Oh, I thought. This is why I do these swims. So things like this can happen. Bizarrely, I then heard “Taps” playing, another beautiful, mournful sound. I thought I was imagining it, until I remembered a sign I’d seen a few days earlier on an office door about a funeral, and a woman asking me directions to the cemetery on my way down to the beach, and the unusual number of cars parked along a distant bank. And I continued swimming back, practicing appreciating the moment with the loons and being grateful, rather than grasping for more.
And today I am practicing being grateful for the moments when I appreciate this new shape, this “dancer’s body,” which too shall pass.

Comments (5)
What a beautiful story illustrating how an awareness of "impermanence" can serve to heighten our appreciation for those moments in life that are so amazing and so fleeting. (And for life itself, which is so amazing, and so fleeting, at least in our current forms.) I love that you heard Taps at the end -- what a fitting sound track to an essay about impermanence. Thank you!
Poetry in motion.
Thank you, Becca, for once again taking us along on your journey...both inward with your thoughts, emotions, and process; and outward on your swim with you. The loons, the sound of taps, the water and its support of your journey....Since I would never attempt such a swim, I appreciate being along with you. And, since my ponderings on impermanence tend to go in such different directions than these, I appreciate having both my senses and my thoughts expanded with including yours.
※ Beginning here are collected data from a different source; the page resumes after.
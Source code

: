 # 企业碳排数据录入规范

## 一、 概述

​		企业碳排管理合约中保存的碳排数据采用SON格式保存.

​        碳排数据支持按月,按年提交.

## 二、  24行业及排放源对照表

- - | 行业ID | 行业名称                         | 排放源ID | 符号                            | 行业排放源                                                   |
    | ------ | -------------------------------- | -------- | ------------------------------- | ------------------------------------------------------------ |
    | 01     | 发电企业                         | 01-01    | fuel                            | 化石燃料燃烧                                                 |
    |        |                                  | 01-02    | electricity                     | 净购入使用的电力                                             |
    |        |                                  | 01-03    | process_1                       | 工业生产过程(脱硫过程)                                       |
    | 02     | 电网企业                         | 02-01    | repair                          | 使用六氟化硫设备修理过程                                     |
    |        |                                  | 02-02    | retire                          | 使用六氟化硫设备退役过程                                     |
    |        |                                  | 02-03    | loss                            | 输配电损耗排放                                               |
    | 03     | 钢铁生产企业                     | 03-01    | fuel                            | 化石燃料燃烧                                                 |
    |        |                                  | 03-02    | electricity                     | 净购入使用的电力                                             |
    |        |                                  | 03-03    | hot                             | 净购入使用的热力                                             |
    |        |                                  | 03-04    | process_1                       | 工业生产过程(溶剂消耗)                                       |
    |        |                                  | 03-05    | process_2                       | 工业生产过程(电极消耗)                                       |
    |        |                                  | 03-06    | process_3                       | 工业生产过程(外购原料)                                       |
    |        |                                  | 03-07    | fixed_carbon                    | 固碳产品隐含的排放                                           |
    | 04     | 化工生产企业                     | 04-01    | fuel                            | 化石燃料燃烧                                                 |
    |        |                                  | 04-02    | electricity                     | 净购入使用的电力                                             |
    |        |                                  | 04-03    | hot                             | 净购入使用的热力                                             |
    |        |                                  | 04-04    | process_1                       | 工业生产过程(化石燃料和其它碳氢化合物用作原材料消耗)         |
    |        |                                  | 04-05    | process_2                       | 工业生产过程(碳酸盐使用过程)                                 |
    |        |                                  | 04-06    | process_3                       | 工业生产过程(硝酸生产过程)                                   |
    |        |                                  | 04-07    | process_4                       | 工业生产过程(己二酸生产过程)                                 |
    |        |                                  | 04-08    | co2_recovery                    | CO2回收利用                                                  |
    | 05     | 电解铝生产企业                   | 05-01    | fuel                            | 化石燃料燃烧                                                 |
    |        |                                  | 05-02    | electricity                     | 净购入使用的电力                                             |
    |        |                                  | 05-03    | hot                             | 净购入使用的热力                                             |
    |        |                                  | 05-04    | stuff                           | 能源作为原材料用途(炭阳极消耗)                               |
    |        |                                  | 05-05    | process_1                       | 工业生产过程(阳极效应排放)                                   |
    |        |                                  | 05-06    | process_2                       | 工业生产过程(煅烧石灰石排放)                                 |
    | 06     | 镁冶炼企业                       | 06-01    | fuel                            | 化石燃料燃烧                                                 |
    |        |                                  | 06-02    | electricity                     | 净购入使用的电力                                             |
I love this piece, what an amazing experience to swim so close to the loons! I share your awe, they are magnificent creatures. I once got close enough to actually see one swimming underwater, it's back was so broad it looked like a turtle. It was a magical experience. I also really appreciate your reflection about what drives you to take on these ambitious swimming adventures, and your answer: "so that things like this can happen". I think that is a perfect answer.
Becca, The loons - what a beautiful gift from the Universe, but also from yourself - they would never have ventured so close to you without you having become like a loon yourself - calm and one with the water (perhaps they were as curious about the water creature they were seeing as you about them)! A rare moment in time.